- EXERCISE AIM -
Every entry should come back exactly as written, minus the pictures.

Collected data
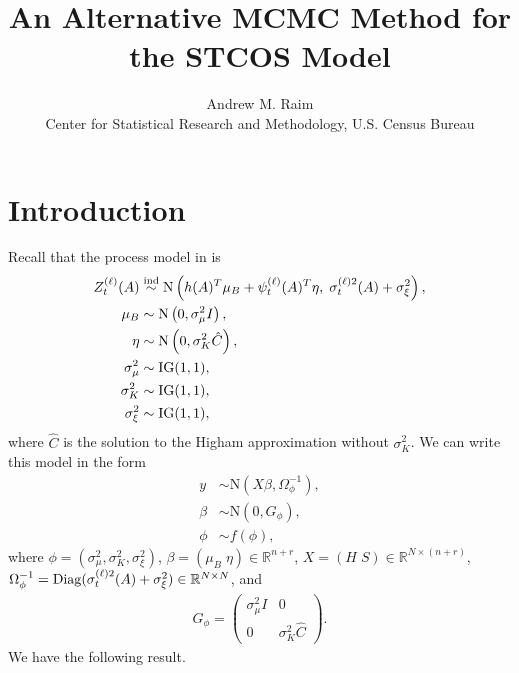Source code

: \documentclass[10pt]{article}
\title{An Alternative MCMC Method for the STCOS Model}
\author{Andrew M. Raim
\vspace{0.5em} \\
Center for Statistical Research and Methodology, U.S. Census Bureau
}
\begin{document}
\maketitle

\section{Introduction}
\label{sec:intro}
Recall that the process model in \citet{BradleyEtAl2016-STAT} is
%
\begin{align*}
Z_t^{(\ell)}(A) &\stackrel{\text{ind}}{\sim} \text{N}\left(
h(A)^T \mu_B + \psi_t^{(\ell)}(A)^T \eta, \;
\sigma_t^{(\ell)2}(A) + \sigma_\xi^2
\right), \\
\mu_B &\sim \text{N}\left(0, \sigma_\mu^2 I \right), \\
\eta &\sim \text{N}\left(0, \sigma_K^2 \hat{C} \right), \\
\sigma_\mu^2 &\sim \text{IG}(1, 1), \\
\sigma_K^2 &\sim \text{IG}(1, 1), \\
\sigma_\xi^2 &\sim \text{IG}(1, 1),
\end{align*}
%
where $\hat{C}$ is the solution to the Higham approximation without $\sigma_K^2$. We can write this model in the form
%
\begin{align}
y &\sim \text{N}(X \beta, \Omega_\phi^{-1}), \nonumber \\
\beta &\sim \text{N}(0, G_\phi), \nonumber \\
\phi &\sim f(\phi),
\label{eqn:regression}
\end{align}
%
where $\phi = (\sigma_\mu^2, \sigma_K^2, \sigma_\xi^2)$, $\beta = (\mu_B \; \eta) \in \mathbb{R}^{n + r}$, $X = (H \; S) \in \mathbb{R}^{N \times (n + r)}$, $\Omega_\phi^{-1} = \operatorname{Diag}(\sigma_t^{(\ell)2}(A) + \sigma_\xi^2) \in \mathbb{R}^{N \times N}$, and
%
\begin{align*}
G_\phi =
\begin{pmatrix}
\sigma_\mu^2 I & 0 \\
0 & \sigma_K^2 \hat{C}
\end{pmatrix}.
\end{align*}
%
We have the following result.
\end{document}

- OUTPUT FOR THIS TASK -
Source code

: \documentclass[10pt]{article}
\title{An Alternative MCMC Method for the STCOS Model}
\author{Andrew M. Raim
\vspace{0.5em} \\
Center for Statistical Research and Methodology, U.S. Census Bureau
}
\begin{document}
\maketitle

\section{Introduction}
\label{sec:intro}
Recall that the process model in \citet{BradleyEtAl2016-STAT} is
%
\begin{align*}
Z_t^{(\ell)}(A) &\stackrel{\text{ind}}{\sim} \text{N}\left(
h(A)^T \mu_B + \psi_t^{(\ell)}(A)^T \eta, \;
\sigma_t^{(\ell)2}(A) + \sigma_\xi^2
\right), \\
\mu_B &\sim \text{N}\left(0, \sigma_\mu^2 I \right), \\
\eta &\sim \text{N}\left(0, \sigma_K^2 \hat{C} \right), \\
\sigma_\mu^2 &\sim \text{IG}(1, 1), \\
\sigma_K^2 &\sim \text{IG}(1, 1), \\
\sigma_\xi^2 &\sim \text{IG}(1, 1),
\end{align*}
%
where $\hat{C}$ is the solution to the Higham approximation without $\sigma_K^2$. We can write this model in the form
%
\begin{align}
y &\sim \text{N}(X \beta, \Omega_\phi^{-1}), \nonumber \\
\beta &\sim \text{N}(0, G_\phi), \nonumber \\
\phi &\sim f(\phi),
\label{eqn:regression}
\end{align}
%
where $\phi = (\sigma_\mu^2, \sigma_K^2, \sigma_\xi^2)$, $\beta = (\mu_B \; \eta) \in \mathbb{R}^{n + r}$, $X = (H \; S) \in \mathbb{R}^{N \times (n + r)}$, $\Omega_\phi^{-1} = \operatorname{Diag}(\sigma_t^{(\ell)2}(A) + \sigma_\xi^2) \in \mathbb{R}^{N \times N}$, and
%
\begin{align*}
G_\phi =
\begin{pmatrix}
\sigma_\mu^2 I & 0 \\
0 & \sigma_K^2 \hat{C}
\end{pmatrix}.
\end{align*}
%
We have the following result.
\end{document}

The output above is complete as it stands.